Pointer analysis
Requirements
You will implement a pointer analysis for Whirlwind. Your analysis
should keep track of the following: pointers to variables, pointers to
dynamically allocated memory, pointers to structures, pointers to
fields of structures and pointers to arrays. You analysis should also
perform lhs indirection elimination using the
whirlwind framework. In particular, you will transform statements of
the form *x := e
into y := e if it is know that x can only point to y.
The information that your analysis will compute at each program point
is a map from
locations to sets of locations. A location is an abstract piece of
memory. A dataflow fact [l ->
{l1, l2, l3}] says that the content of location l may contain a pointer to l1, l2 or l3. There are several
kinds of locations:
- Var(x) represents the memory location of variable x.
- AllocSummary(L) is a summary node: it represents all the memory
locations that have been allocated at allocation site L.
- Field(l, f) represents field f of location l. So, for example,
Field(Var(x), f) represents the location of field f of variable x.
As another example, Field(AllocSummary(L), f) summarizes all the fields
f of structures allocated at allocation site L.
- ArrayElemSummary(l) represents the elements of the array at
location l. So for example, ArrayElemSummary(Var(x)) represents the
elements of the array variable x. As another example,
Field(ArrayElemSummary(Var(x)),
f) represents all the fields f of the array elements of x (this assumes
that x is an array of structures that contain a field f).
An example
The following example shows a simple program and the information your
analysis should compute. Before looking at the example, there are a few
things that you need to keep in
mind about WIL:
- In WIL, the structure selection operator (the dot operator)
operates on pointers to structures, not on structures: given a pointer p to a structure, p.f returns a pointer to the
field f of the structure
pointed to by p.

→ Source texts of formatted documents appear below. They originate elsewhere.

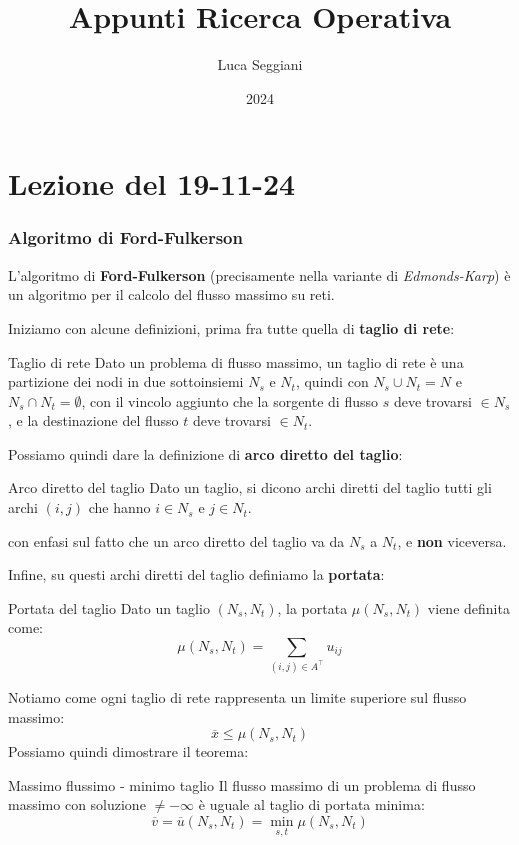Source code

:\documentclass[a4paper,11pt]{article}
\title{Appunti Ricerca Operativa}
\author{Luca Seggiani}
\date{2024}
\begin{document}
\section{Lezione del 19-11-24}

\thispagestyle{empty}
\pagestyle{fancy}

\subsubsection{Algoritmo di Ford-Fulkerson}
L'algoritmo di \textbf{Ford-Fulkerson} (precisamente nella variante di \textit{Edmonds-Karp}) è un algoritmo per il calcolo del flusso massimo su reti.

Iniziamo con alcune definizioni, prima fra tutte quella di \textbf{taglio di rete}:
\begin{definition}{Taglio di rete}
	Dato un problema di flusso massimo, un taglio di rete è una partizione dei nodi in due sottoinsiemi $N_s$ e $N_t$, quindi con $N_s \cup N_t = N$ e $N_s \cap N_t = \emptyset$, con il vincolo aggiunto che la sorgente di flusso $s$ deve trovarsi $\in N_s$, e la destinazione del flusso $t$ deve trovarsi $\in N_t$.
\end{definition}

Possiamo quindi dare la definizione di \textbf{arco diretto del taglio}:
\begin{definition}{Arco diretto del taglio}
	Dato un taglio, si dicono archi diretti del taglio tutti gli archi $(i,j)$ che hanno $i \in N_s$ e $j \in N_t$.
\end{definition}
con enfasi sul fatto che un arco diretto del taglio va da $N_s$ a $N_t$, e \textbf{non} viceversa.

Infine, su questi archi diretti del taglio definiamo la \textbf{portata}:
\begin{definition}{Portata del taglio}
	Dato un taglio $(N_s, N_t)$, la portata $\mu(N_s, N_t)$ viene definita come:
	$$
		\mu(N_s, N_t) = \sum_{(i,j) \in A^\intercal} u_{ij}
	$$
\end{definition}

Notiamo come ogni taglio di rete rappresenta un limite superiore sul flusso massimo:
	$$
		\overline{x} \leq \mu(N_s, N_t)
	$$
Possiamo quindi dimostrare il teorema:
\begin{theorem}{Massimo flussimo - minimo taglio}
	Il flusso massimo di un problema di flusso massimo con soluzione $\neq -\infty$ è uguale al taglio di portata minima:
	$$
		\overline{v} = \overline{u}(N_s, N_t) = \min_{s, t} \mu(N_s, N_t)
	$$
\end{theorem}
\end{document}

Thus,
what in C you would write as x.f,
in WIL you would write as *((&x).f).
Notice how in the example below pf3
points to field f3 of gs.
- In WIL, the array selection operator (the bracket operator)
operates on pointers to arrays: given a pointer p to an array, p[i] returns a pointer to the
ith array element of a.
Thus, if a is an array,
what in C you would write as a[i],
in WIL you would write as *((&a)[i]).
Notice how in the example below, ppint
points to the 5th element of array a.
![](pointer_analysis_example.jpg)
Skeleton code
You will start out with the following skeleton
code. This code provides a lot of the framework for
implementing pointer analysis. In particular, it provides a PtsToAnalysis object and the
definition of the analysis domain. This includes a Location hierarchy, a class
that represents sets of locations, and a class that defines the pointer
information. Your task is to fill in the implementation of the methods
that have a TODO in their body.
You will find it useful to look at the files cse.cecil and
constant-prop-cfg.cecil in
the whirlwind code base for examples of complete optimizations written
over the CFG. You can also see how transformations are performed by
looking at the *try_to_simplify methods in those files.
The nodes to look at
In order to implement pts_to_targets
and pts_to_analyze
in the skeleton code you will need to consider various WIL nodes. The
file ir-node.cecil
contains a definition of all the IR nodes in WIL. In particular, the
following nodes should be useful for your pointer analysis:
- StmtNode: this abstract
node represents statements. Various sub-classes are listed below.
- AssnOrInitNode: this
abstract node represents an assignment. You can get the lhs and rhs of
the assignment by sending the lhs and rhs message to the AssnOrInitNode
object. There are various sub-classes of AssnOrInitNode, which are
listed below. In general, you should be able to write code that handles
all of the sub-classes by just handling the AssnOrInitNode case.
- StoreNode: this
abstract node (which is a sub-class of AssnOrInitNode) represents an
assignment through a pointer. So the assignment *x := y is a StoreNode, whose lhs field is the IDExprNode for
x and whose rhs
field
is the IDExprNode for y.
- VarAssnNode: this
abstract node (which is a sub-class of AssnOrInitNode) represents an
assignment to a variable. Sub-classes of this node include
initializing assignments (InitVarAssnNode), such as x :== y, and regular
assignments such as x := y VarAssnNode.
- VarDeclInitNode: this
node (which is a sub-class of AssnOrInitNode) represents an
initializing declaration of a variable, for example decl x :== y.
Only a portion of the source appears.